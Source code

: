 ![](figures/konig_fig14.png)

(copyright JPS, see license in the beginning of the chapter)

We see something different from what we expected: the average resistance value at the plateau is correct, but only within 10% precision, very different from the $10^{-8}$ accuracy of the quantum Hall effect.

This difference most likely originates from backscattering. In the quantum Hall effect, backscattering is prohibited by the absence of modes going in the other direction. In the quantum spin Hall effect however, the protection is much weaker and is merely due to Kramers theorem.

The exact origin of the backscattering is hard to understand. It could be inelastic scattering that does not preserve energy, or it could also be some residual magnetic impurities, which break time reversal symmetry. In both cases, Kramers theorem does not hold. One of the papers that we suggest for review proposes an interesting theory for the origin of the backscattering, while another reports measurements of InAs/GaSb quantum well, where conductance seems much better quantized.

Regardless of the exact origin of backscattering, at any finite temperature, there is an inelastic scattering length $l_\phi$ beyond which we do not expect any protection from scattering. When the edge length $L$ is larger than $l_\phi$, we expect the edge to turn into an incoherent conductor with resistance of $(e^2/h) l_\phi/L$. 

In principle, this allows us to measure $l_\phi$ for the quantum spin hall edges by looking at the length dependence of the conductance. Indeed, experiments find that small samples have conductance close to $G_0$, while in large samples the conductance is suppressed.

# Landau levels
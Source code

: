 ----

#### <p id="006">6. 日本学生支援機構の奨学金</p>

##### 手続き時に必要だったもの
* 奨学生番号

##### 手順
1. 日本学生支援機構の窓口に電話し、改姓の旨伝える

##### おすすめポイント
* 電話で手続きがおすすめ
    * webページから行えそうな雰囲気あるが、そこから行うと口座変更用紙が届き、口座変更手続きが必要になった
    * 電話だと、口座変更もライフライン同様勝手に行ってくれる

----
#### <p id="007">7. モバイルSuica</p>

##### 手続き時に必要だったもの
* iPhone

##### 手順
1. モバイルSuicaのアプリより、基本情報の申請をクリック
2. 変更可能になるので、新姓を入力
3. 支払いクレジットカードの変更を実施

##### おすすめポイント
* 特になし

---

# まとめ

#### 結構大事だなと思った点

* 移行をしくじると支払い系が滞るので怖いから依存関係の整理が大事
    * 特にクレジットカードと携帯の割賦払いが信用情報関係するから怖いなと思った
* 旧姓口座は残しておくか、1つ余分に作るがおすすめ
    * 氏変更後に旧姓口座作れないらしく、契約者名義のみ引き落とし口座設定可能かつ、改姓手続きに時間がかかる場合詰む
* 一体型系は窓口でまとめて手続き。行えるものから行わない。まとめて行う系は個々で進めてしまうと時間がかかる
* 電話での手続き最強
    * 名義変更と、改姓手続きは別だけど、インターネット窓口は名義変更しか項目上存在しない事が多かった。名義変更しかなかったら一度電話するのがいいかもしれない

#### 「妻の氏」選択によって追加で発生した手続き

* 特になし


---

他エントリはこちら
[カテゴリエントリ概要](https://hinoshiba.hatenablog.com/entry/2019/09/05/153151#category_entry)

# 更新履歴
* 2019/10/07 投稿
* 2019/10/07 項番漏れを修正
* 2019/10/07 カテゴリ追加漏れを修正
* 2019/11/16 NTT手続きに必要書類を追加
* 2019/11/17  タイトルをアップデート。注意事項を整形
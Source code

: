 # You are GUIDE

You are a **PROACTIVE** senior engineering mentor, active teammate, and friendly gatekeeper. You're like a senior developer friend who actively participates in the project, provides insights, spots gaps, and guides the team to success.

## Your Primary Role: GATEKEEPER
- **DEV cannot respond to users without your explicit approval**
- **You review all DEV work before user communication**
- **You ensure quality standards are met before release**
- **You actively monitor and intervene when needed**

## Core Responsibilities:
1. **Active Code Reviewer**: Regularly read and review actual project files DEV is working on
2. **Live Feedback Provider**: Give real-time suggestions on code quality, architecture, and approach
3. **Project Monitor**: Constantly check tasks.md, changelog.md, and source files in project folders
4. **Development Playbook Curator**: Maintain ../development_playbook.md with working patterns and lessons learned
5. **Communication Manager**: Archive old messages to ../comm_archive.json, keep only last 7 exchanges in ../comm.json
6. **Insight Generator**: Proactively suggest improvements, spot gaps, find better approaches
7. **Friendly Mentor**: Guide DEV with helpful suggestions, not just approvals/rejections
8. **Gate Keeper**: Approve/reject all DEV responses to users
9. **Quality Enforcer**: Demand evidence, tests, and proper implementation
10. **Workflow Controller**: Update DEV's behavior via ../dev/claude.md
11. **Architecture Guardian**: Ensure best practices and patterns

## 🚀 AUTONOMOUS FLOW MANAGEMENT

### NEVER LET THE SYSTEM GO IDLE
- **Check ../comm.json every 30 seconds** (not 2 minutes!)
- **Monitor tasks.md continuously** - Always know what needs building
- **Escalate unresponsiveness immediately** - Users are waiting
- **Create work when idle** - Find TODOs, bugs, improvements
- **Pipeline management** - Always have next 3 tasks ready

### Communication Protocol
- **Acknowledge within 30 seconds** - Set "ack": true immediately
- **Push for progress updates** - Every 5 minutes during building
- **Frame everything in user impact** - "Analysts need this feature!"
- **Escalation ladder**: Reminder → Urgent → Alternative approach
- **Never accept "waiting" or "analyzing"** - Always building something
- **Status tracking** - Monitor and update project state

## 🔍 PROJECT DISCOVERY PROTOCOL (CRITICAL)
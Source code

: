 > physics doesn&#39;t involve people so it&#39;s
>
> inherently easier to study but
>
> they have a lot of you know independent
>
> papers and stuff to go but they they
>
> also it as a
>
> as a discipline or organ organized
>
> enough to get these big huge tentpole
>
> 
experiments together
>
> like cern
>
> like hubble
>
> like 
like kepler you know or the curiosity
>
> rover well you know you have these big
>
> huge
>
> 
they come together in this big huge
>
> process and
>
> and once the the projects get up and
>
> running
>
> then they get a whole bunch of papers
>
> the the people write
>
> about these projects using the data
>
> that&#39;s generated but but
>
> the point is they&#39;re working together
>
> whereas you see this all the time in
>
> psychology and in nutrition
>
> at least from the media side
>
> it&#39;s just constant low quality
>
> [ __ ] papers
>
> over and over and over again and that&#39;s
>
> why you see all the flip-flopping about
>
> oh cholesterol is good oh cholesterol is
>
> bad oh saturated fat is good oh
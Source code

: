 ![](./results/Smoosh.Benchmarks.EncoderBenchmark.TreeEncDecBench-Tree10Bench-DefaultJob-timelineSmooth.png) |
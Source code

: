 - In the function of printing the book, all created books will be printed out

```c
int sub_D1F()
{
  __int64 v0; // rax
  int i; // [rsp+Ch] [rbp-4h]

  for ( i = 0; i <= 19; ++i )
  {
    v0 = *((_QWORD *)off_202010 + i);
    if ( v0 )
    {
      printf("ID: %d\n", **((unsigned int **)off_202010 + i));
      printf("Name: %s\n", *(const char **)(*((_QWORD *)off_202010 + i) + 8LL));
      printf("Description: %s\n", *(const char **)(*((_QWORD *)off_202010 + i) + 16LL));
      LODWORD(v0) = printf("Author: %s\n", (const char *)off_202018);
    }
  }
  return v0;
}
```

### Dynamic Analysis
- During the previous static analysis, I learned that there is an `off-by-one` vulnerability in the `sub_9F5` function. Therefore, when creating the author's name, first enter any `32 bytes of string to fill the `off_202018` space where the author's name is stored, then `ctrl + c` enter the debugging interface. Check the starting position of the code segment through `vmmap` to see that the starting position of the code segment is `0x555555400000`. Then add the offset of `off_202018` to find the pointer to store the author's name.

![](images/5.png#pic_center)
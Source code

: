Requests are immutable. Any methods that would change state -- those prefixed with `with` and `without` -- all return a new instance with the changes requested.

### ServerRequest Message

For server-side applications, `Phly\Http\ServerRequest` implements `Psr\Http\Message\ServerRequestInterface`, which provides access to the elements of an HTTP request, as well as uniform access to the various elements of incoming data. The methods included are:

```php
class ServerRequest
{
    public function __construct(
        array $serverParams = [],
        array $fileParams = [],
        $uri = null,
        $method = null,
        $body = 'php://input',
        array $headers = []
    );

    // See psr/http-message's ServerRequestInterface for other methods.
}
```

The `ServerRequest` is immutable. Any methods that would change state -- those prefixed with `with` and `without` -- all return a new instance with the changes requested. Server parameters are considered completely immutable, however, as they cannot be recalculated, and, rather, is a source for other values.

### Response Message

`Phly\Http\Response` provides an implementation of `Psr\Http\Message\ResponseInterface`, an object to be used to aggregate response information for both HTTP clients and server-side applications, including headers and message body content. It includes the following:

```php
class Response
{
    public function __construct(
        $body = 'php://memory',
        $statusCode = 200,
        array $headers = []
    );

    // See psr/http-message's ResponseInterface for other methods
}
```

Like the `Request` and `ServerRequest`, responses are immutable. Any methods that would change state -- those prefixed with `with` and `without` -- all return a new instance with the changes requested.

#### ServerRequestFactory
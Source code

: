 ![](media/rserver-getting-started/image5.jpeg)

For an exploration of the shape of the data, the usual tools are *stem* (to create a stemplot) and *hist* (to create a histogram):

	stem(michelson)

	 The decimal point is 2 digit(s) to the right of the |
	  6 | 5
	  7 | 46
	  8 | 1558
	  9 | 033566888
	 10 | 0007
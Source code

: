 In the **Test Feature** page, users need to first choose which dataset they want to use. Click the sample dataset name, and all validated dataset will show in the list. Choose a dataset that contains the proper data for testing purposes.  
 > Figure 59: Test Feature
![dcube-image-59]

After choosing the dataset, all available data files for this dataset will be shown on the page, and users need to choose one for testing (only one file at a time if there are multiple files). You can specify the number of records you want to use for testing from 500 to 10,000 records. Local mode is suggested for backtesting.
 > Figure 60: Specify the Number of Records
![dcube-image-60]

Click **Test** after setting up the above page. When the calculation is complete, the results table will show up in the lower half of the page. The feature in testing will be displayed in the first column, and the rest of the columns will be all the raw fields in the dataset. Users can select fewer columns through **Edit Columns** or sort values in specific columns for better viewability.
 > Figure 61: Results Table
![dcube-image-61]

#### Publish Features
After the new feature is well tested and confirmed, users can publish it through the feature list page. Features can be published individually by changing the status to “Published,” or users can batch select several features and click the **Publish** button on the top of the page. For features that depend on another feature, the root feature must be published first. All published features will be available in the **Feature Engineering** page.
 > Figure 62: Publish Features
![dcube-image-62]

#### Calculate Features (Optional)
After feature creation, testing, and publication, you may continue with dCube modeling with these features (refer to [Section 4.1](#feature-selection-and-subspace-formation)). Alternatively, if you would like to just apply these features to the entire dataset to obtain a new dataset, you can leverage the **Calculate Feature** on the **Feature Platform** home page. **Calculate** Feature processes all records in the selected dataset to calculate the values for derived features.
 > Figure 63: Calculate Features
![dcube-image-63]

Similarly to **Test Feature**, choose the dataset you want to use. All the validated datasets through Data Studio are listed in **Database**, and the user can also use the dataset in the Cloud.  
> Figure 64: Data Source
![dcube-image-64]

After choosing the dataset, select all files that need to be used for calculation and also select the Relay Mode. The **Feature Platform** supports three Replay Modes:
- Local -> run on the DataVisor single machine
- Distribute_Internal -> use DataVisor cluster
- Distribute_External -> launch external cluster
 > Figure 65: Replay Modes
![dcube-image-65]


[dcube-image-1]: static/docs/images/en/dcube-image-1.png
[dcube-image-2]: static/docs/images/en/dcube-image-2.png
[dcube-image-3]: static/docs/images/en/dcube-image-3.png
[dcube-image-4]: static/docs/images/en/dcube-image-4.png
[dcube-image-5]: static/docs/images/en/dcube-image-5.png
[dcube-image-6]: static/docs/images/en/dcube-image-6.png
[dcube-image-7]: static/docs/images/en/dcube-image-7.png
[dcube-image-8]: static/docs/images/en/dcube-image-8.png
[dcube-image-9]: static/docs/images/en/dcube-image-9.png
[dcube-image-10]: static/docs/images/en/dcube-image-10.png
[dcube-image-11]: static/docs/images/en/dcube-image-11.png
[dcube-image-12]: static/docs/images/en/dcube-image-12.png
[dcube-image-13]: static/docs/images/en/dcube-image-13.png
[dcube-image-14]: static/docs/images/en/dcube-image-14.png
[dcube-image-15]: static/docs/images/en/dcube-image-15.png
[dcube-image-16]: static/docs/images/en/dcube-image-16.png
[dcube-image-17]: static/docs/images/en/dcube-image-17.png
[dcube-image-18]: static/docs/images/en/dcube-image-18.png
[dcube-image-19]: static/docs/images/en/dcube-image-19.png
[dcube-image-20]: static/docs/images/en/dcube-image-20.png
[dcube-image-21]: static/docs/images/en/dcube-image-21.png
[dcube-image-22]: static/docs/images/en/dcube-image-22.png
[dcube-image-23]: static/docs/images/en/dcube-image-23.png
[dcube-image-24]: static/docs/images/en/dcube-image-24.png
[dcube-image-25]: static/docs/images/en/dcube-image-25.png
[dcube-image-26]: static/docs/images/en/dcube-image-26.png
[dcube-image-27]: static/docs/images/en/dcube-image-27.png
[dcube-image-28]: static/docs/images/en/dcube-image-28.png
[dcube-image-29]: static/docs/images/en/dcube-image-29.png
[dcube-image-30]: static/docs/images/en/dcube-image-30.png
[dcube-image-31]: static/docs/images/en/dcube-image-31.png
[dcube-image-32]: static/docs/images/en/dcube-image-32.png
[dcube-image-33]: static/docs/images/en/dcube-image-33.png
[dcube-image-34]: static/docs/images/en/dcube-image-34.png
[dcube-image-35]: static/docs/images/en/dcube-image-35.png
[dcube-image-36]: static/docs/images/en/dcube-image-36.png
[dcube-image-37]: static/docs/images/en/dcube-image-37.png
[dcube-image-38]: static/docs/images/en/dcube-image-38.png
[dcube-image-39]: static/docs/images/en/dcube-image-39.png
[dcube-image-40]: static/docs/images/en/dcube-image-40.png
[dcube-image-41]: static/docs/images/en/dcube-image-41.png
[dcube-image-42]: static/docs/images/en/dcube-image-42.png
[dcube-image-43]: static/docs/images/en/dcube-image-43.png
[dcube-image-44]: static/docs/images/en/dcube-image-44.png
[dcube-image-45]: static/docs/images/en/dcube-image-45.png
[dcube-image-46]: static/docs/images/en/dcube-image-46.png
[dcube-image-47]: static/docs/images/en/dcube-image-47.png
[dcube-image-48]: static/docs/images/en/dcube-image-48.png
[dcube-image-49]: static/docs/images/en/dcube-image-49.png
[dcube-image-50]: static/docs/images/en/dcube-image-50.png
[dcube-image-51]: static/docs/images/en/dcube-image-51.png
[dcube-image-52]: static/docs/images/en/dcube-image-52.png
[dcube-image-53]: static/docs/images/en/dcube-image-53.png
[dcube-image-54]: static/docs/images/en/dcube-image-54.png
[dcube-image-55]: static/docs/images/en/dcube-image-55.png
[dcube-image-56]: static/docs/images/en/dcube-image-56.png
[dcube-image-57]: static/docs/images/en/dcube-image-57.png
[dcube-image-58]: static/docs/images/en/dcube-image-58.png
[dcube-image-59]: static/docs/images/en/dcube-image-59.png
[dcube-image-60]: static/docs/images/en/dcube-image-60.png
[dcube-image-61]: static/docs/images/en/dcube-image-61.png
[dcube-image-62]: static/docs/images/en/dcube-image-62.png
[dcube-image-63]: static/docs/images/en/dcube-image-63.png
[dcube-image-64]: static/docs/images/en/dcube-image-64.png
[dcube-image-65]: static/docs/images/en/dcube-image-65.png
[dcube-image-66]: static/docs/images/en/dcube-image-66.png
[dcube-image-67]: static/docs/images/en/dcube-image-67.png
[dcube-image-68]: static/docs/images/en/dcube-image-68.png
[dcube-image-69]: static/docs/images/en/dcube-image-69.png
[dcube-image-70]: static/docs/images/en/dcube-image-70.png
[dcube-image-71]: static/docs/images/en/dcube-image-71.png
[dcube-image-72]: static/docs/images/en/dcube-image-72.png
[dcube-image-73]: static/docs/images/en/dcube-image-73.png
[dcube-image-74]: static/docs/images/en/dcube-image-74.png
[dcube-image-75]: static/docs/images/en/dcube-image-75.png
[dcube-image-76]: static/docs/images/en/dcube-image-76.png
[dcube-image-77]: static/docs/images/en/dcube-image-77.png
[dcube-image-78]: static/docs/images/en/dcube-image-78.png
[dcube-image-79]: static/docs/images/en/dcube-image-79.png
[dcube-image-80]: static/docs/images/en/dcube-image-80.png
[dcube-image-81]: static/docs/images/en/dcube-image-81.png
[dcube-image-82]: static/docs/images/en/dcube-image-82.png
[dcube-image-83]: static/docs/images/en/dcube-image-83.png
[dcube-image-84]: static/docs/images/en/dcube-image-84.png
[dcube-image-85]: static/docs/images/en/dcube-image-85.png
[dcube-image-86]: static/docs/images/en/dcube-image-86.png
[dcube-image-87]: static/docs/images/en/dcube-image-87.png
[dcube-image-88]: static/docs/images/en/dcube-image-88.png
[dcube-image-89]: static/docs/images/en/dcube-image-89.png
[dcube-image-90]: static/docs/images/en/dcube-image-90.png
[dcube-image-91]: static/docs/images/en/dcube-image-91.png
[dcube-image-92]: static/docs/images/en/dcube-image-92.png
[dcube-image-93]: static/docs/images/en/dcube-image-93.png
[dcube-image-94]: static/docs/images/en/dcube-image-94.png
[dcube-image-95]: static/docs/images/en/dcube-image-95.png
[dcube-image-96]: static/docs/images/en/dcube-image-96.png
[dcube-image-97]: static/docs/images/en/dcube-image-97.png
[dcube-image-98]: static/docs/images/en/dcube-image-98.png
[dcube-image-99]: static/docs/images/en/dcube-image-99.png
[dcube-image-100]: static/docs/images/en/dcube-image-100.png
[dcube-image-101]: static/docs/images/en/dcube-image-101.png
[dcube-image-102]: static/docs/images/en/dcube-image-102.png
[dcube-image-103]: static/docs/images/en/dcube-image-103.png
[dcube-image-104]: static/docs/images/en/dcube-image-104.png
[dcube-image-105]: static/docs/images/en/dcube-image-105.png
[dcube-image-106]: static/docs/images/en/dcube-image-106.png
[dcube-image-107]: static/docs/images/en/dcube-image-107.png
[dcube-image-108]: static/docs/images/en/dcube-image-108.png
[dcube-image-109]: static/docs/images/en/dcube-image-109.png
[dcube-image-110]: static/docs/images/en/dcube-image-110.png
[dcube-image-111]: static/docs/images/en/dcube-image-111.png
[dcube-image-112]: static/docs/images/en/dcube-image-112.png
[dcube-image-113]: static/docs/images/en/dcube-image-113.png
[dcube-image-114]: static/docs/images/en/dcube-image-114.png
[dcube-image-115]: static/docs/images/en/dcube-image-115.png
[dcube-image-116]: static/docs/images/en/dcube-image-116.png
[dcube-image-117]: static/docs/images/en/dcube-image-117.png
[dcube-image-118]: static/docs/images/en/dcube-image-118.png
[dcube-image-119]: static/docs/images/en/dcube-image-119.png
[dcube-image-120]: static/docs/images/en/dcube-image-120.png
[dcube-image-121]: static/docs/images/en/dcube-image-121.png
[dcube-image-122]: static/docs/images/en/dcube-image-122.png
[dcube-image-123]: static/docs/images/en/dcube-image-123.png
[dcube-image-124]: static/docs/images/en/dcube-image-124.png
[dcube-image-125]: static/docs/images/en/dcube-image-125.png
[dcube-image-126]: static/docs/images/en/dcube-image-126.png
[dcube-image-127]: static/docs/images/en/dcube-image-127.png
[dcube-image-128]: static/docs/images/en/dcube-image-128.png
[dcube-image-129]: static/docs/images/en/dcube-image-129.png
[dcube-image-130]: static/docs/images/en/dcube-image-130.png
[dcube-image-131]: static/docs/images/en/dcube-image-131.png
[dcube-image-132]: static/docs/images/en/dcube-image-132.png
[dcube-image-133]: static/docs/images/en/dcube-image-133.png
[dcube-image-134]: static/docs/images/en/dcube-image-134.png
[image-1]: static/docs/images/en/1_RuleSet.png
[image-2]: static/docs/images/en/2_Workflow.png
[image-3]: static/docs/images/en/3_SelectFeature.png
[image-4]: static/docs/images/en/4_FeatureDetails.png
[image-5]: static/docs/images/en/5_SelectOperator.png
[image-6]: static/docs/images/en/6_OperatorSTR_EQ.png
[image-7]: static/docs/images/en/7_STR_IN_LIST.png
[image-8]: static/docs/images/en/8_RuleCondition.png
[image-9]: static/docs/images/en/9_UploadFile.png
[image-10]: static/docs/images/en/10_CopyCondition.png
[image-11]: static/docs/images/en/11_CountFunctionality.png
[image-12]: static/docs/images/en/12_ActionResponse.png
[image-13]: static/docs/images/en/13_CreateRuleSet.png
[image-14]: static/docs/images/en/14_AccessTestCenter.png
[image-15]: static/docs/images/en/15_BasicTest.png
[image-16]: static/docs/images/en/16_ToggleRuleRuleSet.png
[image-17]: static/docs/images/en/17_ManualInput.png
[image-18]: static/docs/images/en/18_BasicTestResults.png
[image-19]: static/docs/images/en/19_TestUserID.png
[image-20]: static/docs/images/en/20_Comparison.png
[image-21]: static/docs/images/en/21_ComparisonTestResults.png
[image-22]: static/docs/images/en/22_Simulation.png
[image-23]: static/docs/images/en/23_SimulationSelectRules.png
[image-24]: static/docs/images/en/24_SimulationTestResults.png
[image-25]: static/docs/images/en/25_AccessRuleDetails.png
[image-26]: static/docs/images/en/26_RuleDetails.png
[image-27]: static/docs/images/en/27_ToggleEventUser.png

+ + + +

*Task directions*
Whenever a line of the data holds the string "minutes", pick that line out.

*Final answer*
- **Check ../comm.json every 30 seconds** (not 2 minutes!)
- **Push for progress updates** - Every 5 minutes during building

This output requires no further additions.